You might want to read on UTF-8, as something like \u00C9 has absolutely
nothing to do with UTF-8. It is the Java escape notation which enables
to represent a character with its Unicode code point as hexadecimal.
Nothing to do with UTF-8. A lot to do with UTF-16, though.

As a side note, please be aware that Java Strings are sequences of Java
char values. Char values are unsigned and 16-bit, which is not enough to
hold characters with a Unicode code point above U+FFFF. Such characters
are therefore encoded as a combination of two Java chars, in the same
way UTF-16 works.
This won't impact what you're trying to do though, since UTF-16 use
surrogate characters that are still non-ASCII for characters above
U+FFFF. Their correct escape sequence is the horrible \uAAAA\uBBBB, the
escape sequences of the surrogates.
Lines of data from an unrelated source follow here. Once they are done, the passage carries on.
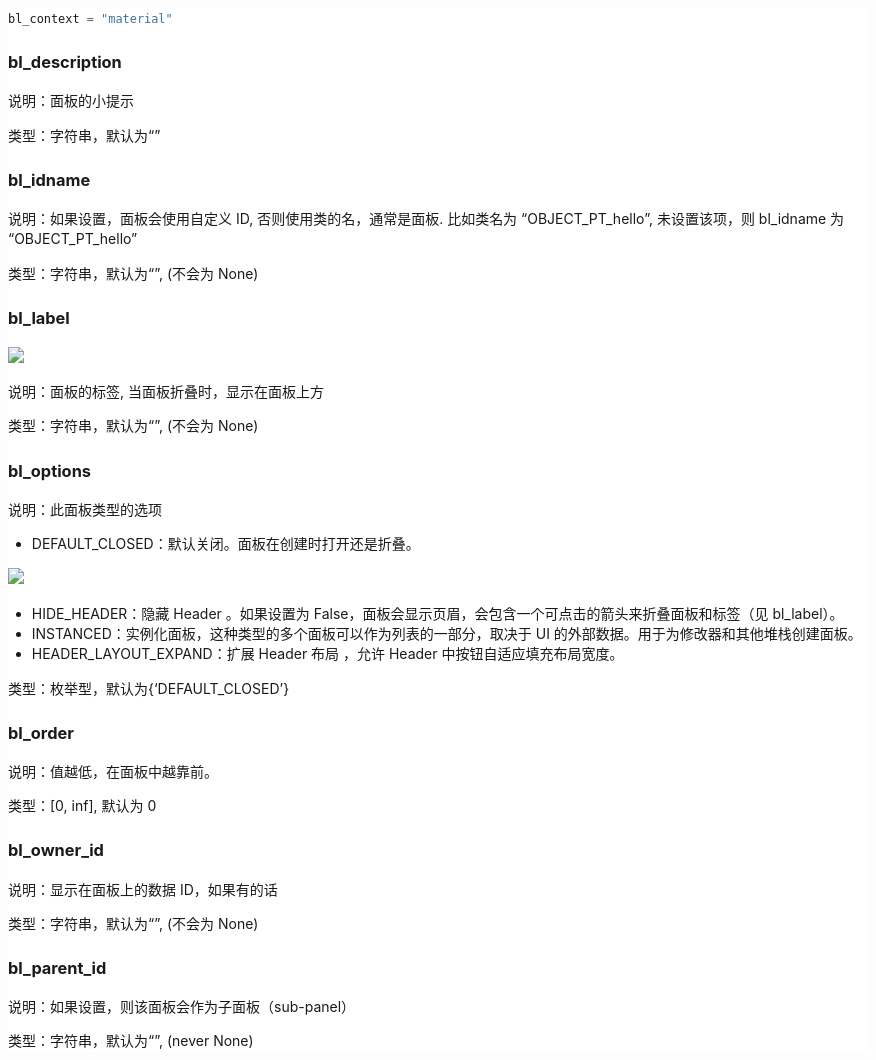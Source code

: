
 ```python
bl_context = "material"

```

### bl_description

说明：面板的小提示

类型：字符串，默认为“”

### bl_idname

说明：如果设置，面板会使用自定义 ID, 否则使用类的名，通常是面板. 比如类名为 “OBJECT_PT_hello”, 未设置该项，则 bl_idname
为 “OBJECT_PT_hello”

类型：字符串，默认为“”, (不会为 None)

### bl_label

![](https://cdn.yuelili.com/20220113091436.png)

说明：面板的标签, 当面板折叠时，显示在面板上方

类型：字符串，默认为“”, (不会为 None)

### bl_options

说明：此面板类型的选项

- DEFAULT_CLOSED：默认关闭。面板在创建时打开还是折叠。

![](https://cdn.yuelili.com/20220113091436.png)

- HIDE_HEADER：隐藏 Header 。如果设置为 False，面板会显示页眉，会包含一个可点击的箭头来折叠面板和标签（见 bl_label）。
- INSTANCED：实例化面板，这种类型的多个面板可以作为列表的一部分，取决于 UI 的外部数据。用于为修改器和其他堆栈创建面板。
- HEADER_LAYOUT_EXPAND：扩展 Header 布局 ，允许 Header 中按钮自适应填充布局宽度。

类型：枚举型，默认为{‘DEFAULT_CLOSED’}

### bl_order

说明：值越低，在面板中越靠前。

类型：[0, inf], 默认为 0

### bl_owner_id

说明：显示在面板上的数据 ID，如果有的话

类型：字符串，默认为“”, (不会为 None)

### bl_parent_id

说明：如果设置，则该面板会作为子面板（sub-panel）

类型：字符串，默认为“”, (never None)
Not addressing the issue at all will
automagically produce the desired results.

As for how to do encode to or decode from such a format, I don't know of
any direct way, but Knute and Arne showed it should be rather
straightforward.

FWIW, the reason I want to do this is I need to write strings like
this to a sybase table where the column is of type varchar. We cannot
make it univarchar (don't ask). So I need to be able to write unicode
characters without using unicode chars!

I recommand you store them encoded in UTF-7 or quoted-printable, then.
This will be more efficient and more standard than what you're trying to
do, and libraries will do it for you.

I thought by having them in
this expanded form java can convert them just like the program above
does.

As far as I know, you were wrong when thinking that.
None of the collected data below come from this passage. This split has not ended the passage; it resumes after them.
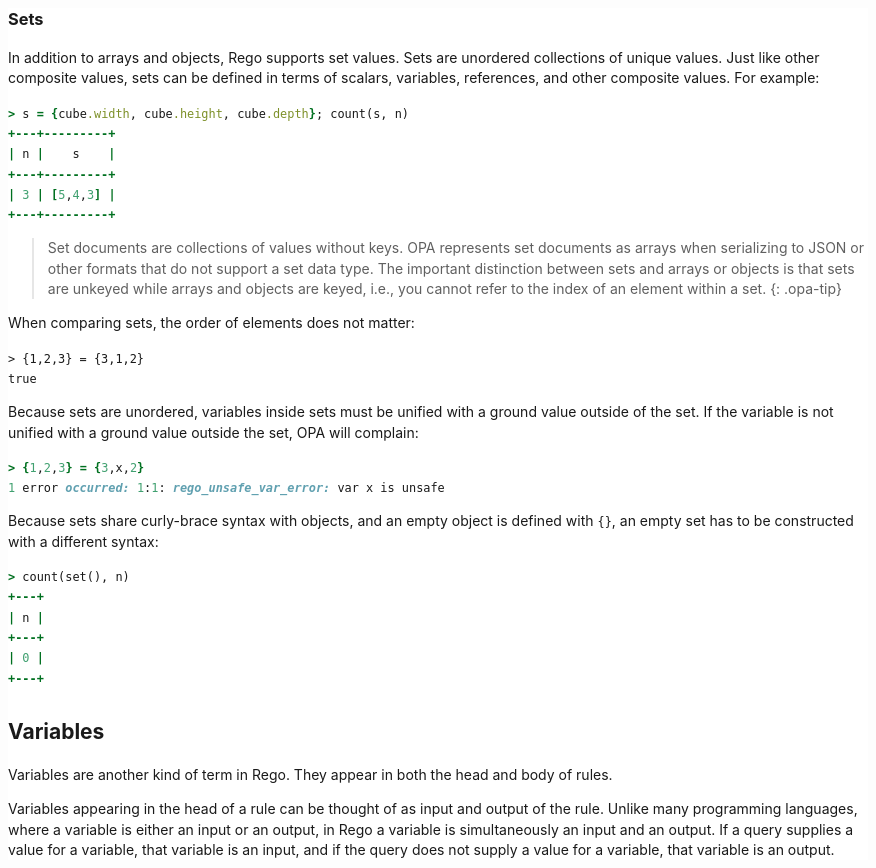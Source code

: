### Sets

In addition to arrays and objects, Rego supports set values. Sets are unordered
collections of unique values. Just like other composite values, sets can be
defined in terms of scalars, variables, references, and other composite values.
For example:

```ruby
> s = {cube.width, cube.height, cube.depth}; count(s, n)
+---+---------+
| n |    s    |
+---+---------+
| 3 | [5,4,3] |
+---+---------+
```

> Set documents are collections of values without keys. OPA represents set
documents as arrays when serializing to JSON or other formats that do not
support a set data type. The important distinction between sets and arrays or
objects is that sets are unkeyed while arrays and objects are keyed, i.e., you
cannot refer to the index of an element within a set.
{: .opa-tip}

When comparing sets, the order of elements does not matter:

```
> {1,2,3} = {3,1,2}
true
```

Because sets are unordered, variables inside sets must be unified with a ground
value outside of the set. If the variable is not unified with a ground value
outside the set, OPA will complain:

```ruby
> {1,2,3} = {3,x,2}
1 error occurred: 1:1: rego_unsafe_var_error: var x is unsafe
```

Because sets share curly-brace syntax with objects, and an empty object is
defined with `{}`, an empty set has to be constructed with a different syntax:

```ruby
> count(set(), n)
+---+
| n |
+---+
| 0 |
+---+
```

## <a name="variables"></a> Variables

Variables are another kind of term in Rego. They appear in both the head and body of rules.

Variables appearing in the head of a rule can be thought of as input and output of the rule. Unlike many programming languages, where a variable is either an input or an output, in Rego a variable is simultaneously an input and an output. If a query supplies a value for a variable, that variable is an input, and if the query does not supply a value for a variable, that variable is an output.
Knute Johnson · Aug 6, 2009

Andrew said:
> Well, thanks for the quick reply, but that hasn't quite worked has it?
All the chars have come out as \uxxxx. I want the ones that are 7 bit
ASCII to come out as the normal printable char, i.e I want the
output of doit to be:

Copyright \u00A9 2009 Here is the phrase (in Icelandic): I can eat
glass and it doesn't hurt me \u00C9g get eti\u00F0 gler \u00E1n
\u00FEess a\u00F0 mei\u00F0a mig

Well I figured since you had a fairly sophisticated question and
appeared to have some knowledge of Java that you could figure out how to
use the 'if' statement yourself. Oh and just so you don't complain that
I used lower case hex, I fixed that too.

C:\Documents and Settings\Knute Johnson>java UTF8Test
Copyright âŒ 2009
Here is the phrase (in Icelandic): I can eat glass and it doesn't hurt me
â•”g get etiâ‰¡ gler ÃŸn â– ess aâ‰¡ meiâ‰¡a mig
Copyright \u00A9 2009
Here is the phrase (in Icelandic): I can eat glass and it doesn't hurt me
\u00C9g get eti\u00F0 gler \u00E1n \u00FEess a\u00F0 mei\u00F0a mig

public class UTF8Test {
public UTF8Test() {
}

public void doit() {
StringBuilder builder = new StringBuilder();
builder.append("Copyright \u00A9 2009\n");
builder.append("Here is the phrase (in Icelandic): I can eat glass
and it doesn't hurt me\n");
builder.append("\u00C9g get eti\u00F0 gler \u00E1n \u00FEess a\u00F0
mei\u00F0a mig");
String str = builder.toString();

System.out.println(str);

byte[] buf = str.getBytes();
for (byte b : buf) {
if ((b & 0x80) == 0)
System.out.print(new String(new byte[] { b }));
else
System.out.printf("\\u%04X",b);
}
}

public static void main(String[] args) {
UTF8Test test = new UTF8Test();
test.doit();
}
}

Roedy Green · Aug 6, 2009

I want to take a unicode string and recreate the escape sequences
for the funny international characters.For example, the single
character E-acute should be expanded to \u00C9 (6 characters). Any
ideas on how to do this please?

Another way of formulating your question is how to I take some
Unicode-16 data in RAM and write it out in 8-bit Icelandic encoding or
possibly UTF-8 encoding.

See http://mindprod.com/applet/file.html

See http://mindprod.com/jgloss/encoding.html
to find the name of the possible Icelandic encodings.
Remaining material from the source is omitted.